(DATA FOR THIS TASK)
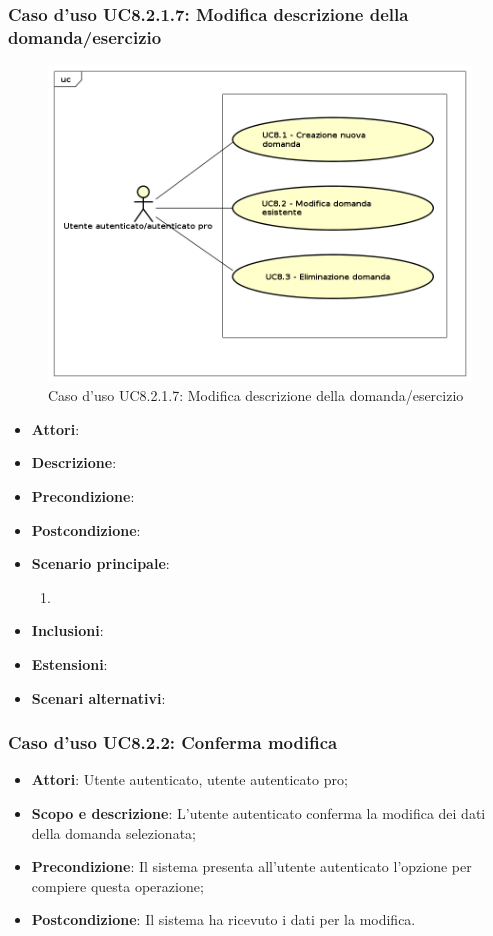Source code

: 		\subsubsection{Caso d'uso UC8.2.1.7: Modifica descrizione della domanda/esercizio}
		\label{UC8.2.1.7}
		\begin{figure}[h]
			\centering
			\includegraphics[scale=0.5,keepaspectratio]{UML/UC8.png}
			\caption{Caso d'uso UC8.2.1.7: Modifica descrizione della domanda/esercizio}
		\end{figure}
		\FloatBarrier
		\begin{itemize}
			\item \textbf{Attori}: 
			\item \textbf{Descrizione}:
			\item \textbf{Precondizione}: 
			\item \textbf{Postcondizione}: 
			\item \textbf{Scenario principale}: 
			\begin{enumerate}
				\item
			\end{enumerate}
			\item \textbf{Inclusioni}: 
			\item \textbf{Estensioni}: 
			\item \textbf{Scenari alternativi}: 
		\end{itemize}


	\subsubsection{Caso d'uso UC8.2.2: Conferma modifica}
	\begin{itemize}
		\item
			\textbf{Attori}: Utente autenticato, utente autenticato pro;
		\item
			\textbf{Scopo e descrizione}: L'utente autenticato conferma la modifica dei dati della domanda selezionata;
		\item		
			\textbf{Precondizione}: Il sistema presenta all'utente autenticato l'opzione per compiere questa operazione;
		\item
			\textbf{Postcondizione}: Il sistema ha ricevuto i dati per la modifica.
	\end{itemize}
(End DATA FOR THIS TASK)
▸ **WHAT YOU HAVE TO DO**: Retype each line above precisely, please. Skip anything that is a picture.

▸ **SOLUTION TO THIS EXERCISE**:
Source code

: 		\subsubsection{Caso d'uso UC8.2.1.7: Modifica descrizione della domanda/esercizio}
		\label{UC8.2.1.7}
		\begin{figure}[h]
			\centering
			\includegraphics[scale=0.5,keepaspectratio]{UML/UC8.png}
			\caption{Caso d'uso UC8.2.1.7: Modifica descrizione della domanda/esercizio}
		\end{figure}
		\FloatBarrier
		\begin{itemize}
			\item \textbf{Attori}: 
			\item \textbf{Descrizione}:
			\item \textbf{Precondizione}: 
			\item \textbf{Postcondizione}: 
			\item \textbf{Scenario principale}: 
			\begin{enumerate}
				\item
			\end{enumerate}
			\item \textbf{Inclusioni}: 
			\item \textbf{Estensioni}: 
			\item \textbf{Scenari alternativi}: 
		\end{itemize}


	\subsubsection{Caso d'uso UC8.2.2: Conferma modifica}
	\begin{itemize}
		\item
			\textbf{Attori}: Utente autenticato, utente autenticato pro;
		\item
			\textbf{Scopo e descrizione}: L'utente autenticato conferma la modifica dei dati della domanda selezionata;
		\item		
			\textbf{Precondizione}: Il sistema presenta all'utente autenticato l'opzione per compiere questa operazione;
		\item
			\textbf{Postcondizione}: Il sistema ha ricevuto i dati per la modifica.
	\end{itemize}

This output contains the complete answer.